# [DIRECTIONS FOR THIS TASK]
Print every line of the listing below, starting with the line that holds "Terminal veya Package" and going on through the line that holds "வந்தே வளஞ்சொலும் வேளாளர்", both included, and print nothing else.

# [SOURCE DATA]
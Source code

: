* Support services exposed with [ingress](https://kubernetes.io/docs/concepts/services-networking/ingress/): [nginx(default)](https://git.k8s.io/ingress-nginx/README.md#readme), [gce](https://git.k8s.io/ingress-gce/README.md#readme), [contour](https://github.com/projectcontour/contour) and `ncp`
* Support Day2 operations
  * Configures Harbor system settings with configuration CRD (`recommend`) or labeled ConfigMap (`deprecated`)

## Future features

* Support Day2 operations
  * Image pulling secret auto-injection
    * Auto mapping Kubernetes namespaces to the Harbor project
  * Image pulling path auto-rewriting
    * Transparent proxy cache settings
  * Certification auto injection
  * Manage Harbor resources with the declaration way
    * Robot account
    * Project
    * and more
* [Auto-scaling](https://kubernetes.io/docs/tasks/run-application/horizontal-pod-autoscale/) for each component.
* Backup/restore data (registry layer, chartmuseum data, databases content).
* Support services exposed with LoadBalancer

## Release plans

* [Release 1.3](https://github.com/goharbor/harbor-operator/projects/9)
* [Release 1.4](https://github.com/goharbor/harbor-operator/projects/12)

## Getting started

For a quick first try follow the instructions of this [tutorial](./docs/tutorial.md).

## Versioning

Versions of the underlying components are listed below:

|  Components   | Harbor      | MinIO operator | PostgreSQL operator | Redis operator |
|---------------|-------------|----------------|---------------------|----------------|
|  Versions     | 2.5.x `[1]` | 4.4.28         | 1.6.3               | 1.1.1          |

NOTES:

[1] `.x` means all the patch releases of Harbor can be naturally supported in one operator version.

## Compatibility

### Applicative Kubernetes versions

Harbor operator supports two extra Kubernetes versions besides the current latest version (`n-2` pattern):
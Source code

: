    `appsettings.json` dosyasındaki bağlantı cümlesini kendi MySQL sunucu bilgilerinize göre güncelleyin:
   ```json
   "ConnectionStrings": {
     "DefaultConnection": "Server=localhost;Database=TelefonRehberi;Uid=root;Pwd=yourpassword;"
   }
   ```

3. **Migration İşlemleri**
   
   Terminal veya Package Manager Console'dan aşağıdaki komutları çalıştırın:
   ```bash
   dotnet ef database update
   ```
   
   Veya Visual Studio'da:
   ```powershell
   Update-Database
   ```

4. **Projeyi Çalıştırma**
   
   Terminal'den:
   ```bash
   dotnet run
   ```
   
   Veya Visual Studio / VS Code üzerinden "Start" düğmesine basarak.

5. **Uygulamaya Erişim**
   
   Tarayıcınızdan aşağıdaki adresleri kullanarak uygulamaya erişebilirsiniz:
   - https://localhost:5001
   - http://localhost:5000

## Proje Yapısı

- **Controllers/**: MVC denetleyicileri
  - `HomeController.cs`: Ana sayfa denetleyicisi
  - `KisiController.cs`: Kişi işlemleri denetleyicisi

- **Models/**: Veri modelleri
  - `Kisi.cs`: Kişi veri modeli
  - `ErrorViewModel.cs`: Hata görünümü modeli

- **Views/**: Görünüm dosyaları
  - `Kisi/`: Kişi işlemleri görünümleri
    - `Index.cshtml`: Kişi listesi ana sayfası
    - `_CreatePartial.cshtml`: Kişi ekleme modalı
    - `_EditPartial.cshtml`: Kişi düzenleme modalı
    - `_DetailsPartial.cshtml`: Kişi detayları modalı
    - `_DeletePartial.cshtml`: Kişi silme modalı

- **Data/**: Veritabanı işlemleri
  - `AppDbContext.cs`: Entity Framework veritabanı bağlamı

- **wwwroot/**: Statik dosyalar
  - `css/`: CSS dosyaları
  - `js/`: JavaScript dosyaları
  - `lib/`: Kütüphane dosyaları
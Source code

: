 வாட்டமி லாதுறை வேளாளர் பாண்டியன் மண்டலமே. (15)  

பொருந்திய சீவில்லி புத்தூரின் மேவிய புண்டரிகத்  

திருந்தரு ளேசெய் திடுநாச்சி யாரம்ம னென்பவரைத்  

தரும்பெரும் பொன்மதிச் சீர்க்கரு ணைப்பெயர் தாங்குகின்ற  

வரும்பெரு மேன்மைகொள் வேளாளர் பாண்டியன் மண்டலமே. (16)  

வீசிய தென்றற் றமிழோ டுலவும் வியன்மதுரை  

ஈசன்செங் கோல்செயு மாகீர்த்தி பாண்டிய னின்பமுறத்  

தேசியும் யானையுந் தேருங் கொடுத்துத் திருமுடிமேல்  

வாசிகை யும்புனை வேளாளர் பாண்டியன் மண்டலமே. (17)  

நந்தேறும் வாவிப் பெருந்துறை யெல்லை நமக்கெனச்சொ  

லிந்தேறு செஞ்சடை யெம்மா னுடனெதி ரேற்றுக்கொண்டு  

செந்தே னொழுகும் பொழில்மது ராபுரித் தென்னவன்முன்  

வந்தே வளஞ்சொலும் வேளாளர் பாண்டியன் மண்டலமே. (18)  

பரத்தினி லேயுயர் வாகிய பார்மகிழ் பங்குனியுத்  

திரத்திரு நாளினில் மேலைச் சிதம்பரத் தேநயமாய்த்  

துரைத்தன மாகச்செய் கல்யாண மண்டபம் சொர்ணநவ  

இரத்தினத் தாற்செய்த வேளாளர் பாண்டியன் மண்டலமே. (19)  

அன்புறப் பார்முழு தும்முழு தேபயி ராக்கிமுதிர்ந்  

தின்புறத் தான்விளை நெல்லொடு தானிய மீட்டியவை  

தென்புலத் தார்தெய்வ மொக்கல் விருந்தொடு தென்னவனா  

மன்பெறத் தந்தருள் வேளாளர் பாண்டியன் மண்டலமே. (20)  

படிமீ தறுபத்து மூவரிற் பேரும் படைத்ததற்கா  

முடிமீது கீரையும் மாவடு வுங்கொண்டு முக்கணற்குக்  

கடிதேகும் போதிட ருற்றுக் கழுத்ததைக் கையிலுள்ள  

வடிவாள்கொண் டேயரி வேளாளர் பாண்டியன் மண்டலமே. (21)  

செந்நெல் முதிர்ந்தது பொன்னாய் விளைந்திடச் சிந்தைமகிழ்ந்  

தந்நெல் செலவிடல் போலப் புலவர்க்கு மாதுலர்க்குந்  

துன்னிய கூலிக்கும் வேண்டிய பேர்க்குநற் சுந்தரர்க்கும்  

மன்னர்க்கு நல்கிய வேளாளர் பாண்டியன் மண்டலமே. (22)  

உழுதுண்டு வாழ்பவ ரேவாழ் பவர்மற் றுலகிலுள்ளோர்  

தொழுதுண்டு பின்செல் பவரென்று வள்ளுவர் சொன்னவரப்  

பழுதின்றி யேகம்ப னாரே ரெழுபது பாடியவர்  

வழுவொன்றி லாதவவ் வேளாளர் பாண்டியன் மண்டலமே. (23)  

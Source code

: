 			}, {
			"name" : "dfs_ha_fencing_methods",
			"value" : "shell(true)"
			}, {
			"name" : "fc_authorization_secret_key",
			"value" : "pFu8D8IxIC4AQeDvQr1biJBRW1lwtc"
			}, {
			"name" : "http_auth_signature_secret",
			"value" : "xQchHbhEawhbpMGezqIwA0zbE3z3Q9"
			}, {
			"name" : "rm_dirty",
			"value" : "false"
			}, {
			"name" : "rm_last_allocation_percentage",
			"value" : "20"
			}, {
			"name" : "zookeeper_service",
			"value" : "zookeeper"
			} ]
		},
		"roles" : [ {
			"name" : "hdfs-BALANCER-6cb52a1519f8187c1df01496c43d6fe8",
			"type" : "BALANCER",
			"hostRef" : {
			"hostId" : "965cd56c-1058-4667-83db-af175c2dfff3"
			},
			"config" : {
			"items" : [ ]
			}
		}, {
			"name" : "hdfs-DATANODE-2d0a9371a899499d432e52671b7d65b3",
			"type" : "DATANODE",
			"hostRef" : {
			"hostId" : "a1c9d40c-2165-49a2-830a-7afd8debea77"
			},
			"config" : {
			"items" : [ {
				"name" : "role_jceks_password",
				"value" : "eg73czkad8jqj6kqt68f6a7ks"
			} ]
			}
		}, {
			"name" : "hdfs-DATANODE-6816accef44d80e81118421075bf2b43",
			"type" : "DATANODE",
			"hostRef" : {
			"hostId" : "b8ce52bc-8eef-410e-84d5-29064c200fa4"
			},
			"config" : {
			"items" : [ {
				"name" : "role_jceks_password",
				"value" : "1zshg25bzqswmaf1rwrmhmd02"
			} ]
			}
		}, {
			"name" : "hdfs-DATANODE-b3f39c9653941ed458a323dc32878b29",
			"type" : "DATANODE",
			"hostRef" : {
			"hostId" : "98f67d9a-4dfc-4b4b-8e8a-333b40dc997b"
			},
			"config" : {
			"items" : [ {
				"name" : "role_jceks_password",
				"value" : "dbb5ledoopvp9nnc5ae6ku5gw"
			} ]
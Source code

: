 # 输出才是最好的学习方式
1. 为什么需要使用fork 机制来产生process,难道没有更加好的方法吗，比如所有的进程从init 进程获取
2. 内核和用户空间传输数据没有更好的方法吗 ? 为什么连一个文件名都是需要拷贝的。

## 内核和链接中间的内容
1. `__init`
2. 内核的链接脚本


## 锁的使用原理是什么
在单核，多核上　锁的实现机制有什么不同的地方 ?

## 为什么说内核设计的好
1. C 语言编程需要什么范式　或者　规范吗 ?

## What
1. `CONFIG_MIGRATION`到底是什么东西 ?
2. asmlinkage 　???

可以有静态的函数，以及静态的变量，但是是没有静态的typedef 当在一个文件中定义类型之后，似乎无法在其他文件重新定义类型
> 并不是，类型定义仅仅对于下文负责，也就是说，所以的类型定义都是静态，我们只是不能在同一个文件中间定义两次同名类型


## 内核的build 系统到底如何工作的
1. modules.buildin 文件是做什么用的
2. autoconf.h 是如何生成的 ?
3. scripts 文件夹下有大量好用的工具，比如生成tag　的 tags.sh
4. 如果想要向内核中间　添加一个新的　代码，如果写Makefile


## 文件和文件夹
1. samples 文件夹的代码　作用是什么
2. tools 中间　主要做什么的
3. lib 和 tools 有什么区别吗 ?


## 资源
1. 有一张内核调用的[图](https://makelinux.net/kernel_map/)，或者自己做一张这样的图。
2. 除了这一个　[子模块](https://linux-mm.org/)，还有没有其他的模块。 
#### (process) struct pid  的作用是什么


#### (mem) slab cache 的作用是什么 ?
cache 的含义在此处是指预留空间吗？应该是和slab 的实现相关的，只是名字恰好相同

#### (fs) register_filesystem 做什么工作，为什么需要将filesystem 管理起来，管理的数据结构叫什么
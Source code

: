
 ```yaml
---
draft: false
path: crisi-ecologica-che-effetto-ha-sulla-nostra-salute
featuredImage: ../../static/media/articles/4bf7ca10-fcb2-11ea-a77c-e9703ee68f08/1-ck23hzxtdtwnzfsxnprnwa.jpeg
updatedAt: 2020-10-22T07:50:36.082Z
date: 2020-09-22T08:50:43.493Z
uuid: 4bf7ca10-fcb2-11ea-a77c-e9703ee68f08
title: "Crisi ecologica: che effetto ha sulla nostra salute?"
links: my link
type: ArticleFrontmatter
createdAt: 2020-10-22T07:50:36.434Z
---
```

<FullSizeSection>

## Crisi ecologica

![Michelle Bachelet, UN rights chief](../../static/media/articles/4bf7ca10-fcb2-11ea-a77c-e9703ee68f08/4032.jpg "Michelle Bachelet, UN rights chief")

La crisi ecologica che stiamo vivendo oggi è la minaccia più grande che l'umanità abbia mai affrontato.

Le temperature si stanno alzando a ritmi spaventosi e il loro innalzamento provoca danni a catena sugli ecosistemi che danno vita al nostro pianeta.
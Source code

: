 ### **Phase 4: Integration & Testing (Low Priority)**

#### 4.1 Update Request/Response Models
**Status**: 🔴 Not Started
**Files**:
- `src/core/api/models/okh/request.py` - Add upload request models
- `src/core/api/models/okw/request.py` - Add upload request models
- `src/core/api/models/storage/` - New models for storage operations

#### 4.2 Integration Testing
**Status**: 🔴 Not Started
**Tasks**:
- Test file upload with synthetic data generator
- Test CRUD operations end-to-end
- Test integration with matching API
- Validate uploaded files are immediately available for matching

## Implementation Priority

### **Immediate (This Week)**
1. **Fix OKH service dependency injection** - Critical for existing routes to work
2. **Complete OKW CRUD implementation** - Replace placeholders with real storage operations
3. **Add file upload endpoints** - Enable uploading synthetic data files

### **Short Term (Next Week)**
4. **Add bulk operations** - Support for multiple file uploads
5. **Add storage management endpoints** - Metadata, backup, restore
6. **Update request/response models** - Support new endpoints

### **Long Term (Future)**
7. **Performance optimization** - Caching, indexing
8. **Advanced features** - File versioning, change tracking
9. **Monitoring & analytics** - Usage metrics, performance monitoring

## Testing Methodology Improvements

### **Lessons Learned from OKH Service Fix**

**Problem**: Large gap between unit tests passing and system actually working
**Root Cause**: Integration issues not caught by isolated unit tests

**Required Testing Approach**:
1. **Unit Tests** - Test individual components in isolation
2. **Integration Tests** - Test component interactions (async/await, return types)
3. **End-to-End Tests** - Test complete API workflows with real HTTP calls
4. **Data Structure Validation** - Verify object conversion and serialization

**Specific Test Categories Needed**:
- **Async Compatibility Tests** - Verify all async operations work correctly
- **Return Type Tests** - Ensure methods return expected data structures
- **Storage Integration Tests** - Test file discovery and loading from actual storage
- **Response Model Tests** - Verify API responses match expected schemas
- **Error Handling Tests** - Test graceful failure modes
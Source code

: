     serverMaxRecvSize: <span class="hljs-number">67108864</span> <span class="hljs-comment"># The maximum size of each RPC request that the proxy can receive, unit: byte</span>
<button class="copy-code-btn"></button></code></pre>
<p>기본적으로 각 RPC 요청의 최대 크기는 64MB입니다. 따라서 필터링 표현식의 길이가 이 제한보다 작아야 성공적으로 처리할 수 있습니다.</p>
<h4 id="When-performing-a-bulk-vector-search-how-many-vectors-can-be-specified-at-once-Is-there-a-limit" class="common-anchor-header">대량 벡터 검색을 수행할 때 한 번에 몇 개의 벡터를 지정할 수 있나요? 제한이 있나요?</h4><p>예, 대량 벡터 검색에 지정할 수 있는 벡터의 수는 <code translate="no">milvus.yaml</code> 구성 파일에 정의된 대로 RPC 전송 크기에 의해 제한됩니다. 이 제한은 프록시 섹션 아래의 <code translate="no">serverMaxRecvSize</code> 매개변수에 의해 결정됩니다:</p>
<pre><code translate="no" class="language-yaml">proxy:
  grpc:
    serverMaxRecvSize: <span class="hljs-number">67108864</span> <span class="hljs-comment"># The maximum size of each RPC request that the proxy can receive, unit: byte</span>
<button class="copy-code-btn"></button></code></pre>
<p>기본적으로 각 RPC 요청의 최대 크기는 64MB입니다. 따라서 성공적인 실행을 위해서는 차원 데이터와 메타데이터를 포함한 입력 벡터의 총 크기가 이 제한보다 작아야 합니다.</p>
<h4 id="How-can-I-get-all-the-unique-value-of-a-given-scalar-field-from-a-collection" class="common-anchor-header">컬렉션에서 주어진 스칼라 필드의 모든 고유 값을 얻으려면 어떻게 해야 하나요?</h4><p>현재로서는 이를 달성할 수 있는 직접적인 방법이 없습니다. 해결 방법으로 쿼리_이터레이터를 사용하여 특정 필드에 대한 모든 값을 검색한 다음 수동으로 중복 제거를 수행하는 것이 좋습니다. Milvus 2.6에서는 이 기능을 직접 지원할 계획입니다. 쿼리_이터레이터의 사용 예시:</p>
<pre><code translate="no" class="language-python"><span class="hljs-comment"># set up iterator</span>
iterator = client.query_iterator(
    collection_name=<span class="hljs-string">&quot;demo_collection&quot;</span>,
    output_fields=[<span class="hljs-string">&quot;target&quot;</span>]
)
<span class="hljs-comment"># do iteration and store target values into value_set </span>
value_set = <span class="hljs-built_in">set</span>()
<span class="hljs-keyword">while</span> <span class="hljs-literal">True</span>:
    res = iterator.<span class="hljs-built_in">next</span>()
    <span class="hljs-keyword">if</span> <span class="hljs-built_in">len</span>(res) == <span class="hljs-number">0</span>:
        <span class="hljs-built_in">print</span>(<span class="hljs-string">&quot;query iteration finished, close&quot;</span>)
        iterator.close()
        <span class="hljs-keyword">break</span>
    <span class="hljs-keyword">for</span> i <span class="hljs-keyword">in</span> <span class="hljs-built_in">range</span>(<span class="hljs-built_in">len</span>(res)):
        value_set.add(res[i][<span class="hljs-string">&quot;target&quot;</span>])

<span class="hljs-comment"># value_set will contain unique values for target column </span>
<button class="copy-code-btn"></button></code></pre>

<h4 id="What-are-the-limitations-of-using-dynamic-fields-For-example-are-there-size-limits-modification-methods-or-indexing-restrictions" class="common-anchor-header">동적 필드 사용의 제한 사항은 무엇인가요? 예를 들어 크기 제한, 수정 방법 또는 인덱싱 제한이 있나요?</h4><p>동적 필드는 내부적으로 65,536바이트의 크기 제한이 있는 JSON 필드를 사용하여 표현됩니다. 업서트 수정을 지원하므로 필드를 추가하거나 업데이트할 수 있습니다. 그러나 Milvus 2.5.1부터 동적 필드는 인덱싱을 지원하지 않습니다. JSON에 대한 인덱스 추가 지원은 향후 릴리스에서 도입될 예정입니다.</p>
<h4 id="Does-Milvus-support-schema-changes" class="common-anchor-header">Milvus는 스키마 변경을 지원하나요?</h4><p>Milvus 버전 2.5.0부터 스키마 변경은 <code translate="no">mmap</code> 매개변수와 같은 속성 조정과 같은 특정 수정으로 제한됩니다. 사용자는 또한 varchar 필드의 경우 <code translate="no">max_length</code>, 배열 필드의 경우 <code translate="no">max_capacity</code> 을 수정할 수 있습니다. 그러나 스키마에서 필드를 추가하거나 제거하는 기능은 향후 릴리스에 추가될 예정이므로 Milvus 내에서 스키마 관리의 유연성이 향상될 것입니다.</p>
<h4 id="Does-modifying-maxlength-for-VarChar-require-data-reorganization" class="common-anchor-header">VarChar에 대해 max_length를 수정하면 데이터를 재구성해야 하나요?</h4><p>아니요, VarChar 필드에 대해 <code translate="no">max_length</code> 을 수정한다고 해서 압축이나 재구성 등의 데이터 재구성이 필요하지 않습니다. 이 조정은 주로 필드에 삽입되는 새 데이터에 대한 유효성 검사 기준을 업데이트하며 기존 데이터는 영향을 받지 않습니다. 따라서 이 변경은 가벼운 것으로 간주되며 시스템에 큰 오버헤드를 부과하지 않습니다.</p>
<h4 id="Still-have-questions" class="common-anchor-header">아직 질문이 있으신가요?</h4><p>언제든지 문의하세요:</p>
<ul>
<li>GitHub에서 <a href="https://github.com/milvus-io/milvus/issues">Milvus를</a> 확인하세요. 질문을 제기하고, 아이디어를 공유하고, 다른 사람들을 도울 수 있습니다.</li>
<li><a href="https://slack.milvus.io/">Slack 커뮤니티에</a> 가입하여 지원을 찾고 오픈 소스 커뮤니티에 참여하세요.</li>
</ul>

# [SOLUTION]
   Terminal veya Package Manager Console'dan aşağıdaki komutları çalıştırın:
   ```bash
   dotnet ef database update
   ```
   
   Veya Visual Studio'da:
   ```powershell
   Update-Database
   ```

4. **Projeyi Çalıştırma**
   
   Terminal'den:
   ```bash
   dotnet run
   ```
   
   Veya Visual Studio / VS Code üzerinden "Start" düğmesine basarak.

5. **Uygulamaya Erişim**
   
   Tarayıcınızdan aşağıdaki adresleri kullanarak uygulamaya erişebilirsiniz:
   - https://localhost:5001
   - http://localhost:5000

## Proje Yapısı

- **Controllers/**: MVC denetleyicileri
  - `HomeController.cs`: Ana sayfa denetleyicisi
  - `KisiController.cs`: Kişi işlemleri denetleyicisi

- **Models/**: Veri modelleri
  - `Kisi.cs`: Kişi veri modeli
  - `ErrorViewModel.cs`: Hata görünümü modeli

- **Views/**: Görünüm dosyaları
  - `Kisi/`: Kişi işlemleri görünümleri
    - `Index.cshtml`: Kişi listesi ana sayfası
    - `_CreatePartial.cshtml`: Kişi ekleme modalı
    - `_EditPartial.cshtml`: Kişi düzenleme modalı
    - `_DetailsPartial.cshtml`: Kişi detayları modalı
    - `_DeletePartial.cshtml`: Kişi silme modalı

- **Data/**: Veritabanı işlemleri
  - `AppDbContext.cs`: Entity Framework veritabanı bağlamı

- **wwwroot/**: Statik dosyalar
  - `css/`: CSS dosyaları
  - `js/`: JavaScript dosyaları
  - `lib/`: Kütüphane dosyaları
Source code

: வாட்டமி லாதுறை வேளாளர் பாண்டியன் மண்டலமே. (15)  

பொருந்திய சீவில்லி புத்தூரின் மேவிய புண்டரிகத்  

திருந்தரு ளேசெய் திடுநாச்சி யாரம்ம னென்பவரைத்  

தரும்பெரும் பொன்மதிச் சீர்க்கரு ணைப்பெயர் தாங்குகின்ற  

வரும்பெரு மேன்மைகொள் வேளாளர் பாண்டியன் மண்டலமே. (16)  

வீசிய தென்றற் றமிழோ டுலவும் வியன்மதுரை  

ஈசன்செங் கோல்செயு மாகீர்த்தி பாண்டிய னின்பமுறத்  

தேசியும் யானையுந் தேருங் கொடுத்துத் திருமுடிமேல்  

வாசிகை யும்புனை வேளாளர் பாண்டியன் மண்டலமே. (17)  

நந்தேறும் வாவிப் பெருந்துறை யெல்லை நமக்கெனச்சொ  

லிந்தேறு செஞ்சடை யெம்மா னுடனெதி ரேற்றுக்கொண்டு  

செந்தே னொழுகும் பொழில்மது ராபுரித் தென்னவன்முன்  

வந்தே வளஞ்சொலும் வேளாளர் பாண்டியன் மண்டலமே. (18)  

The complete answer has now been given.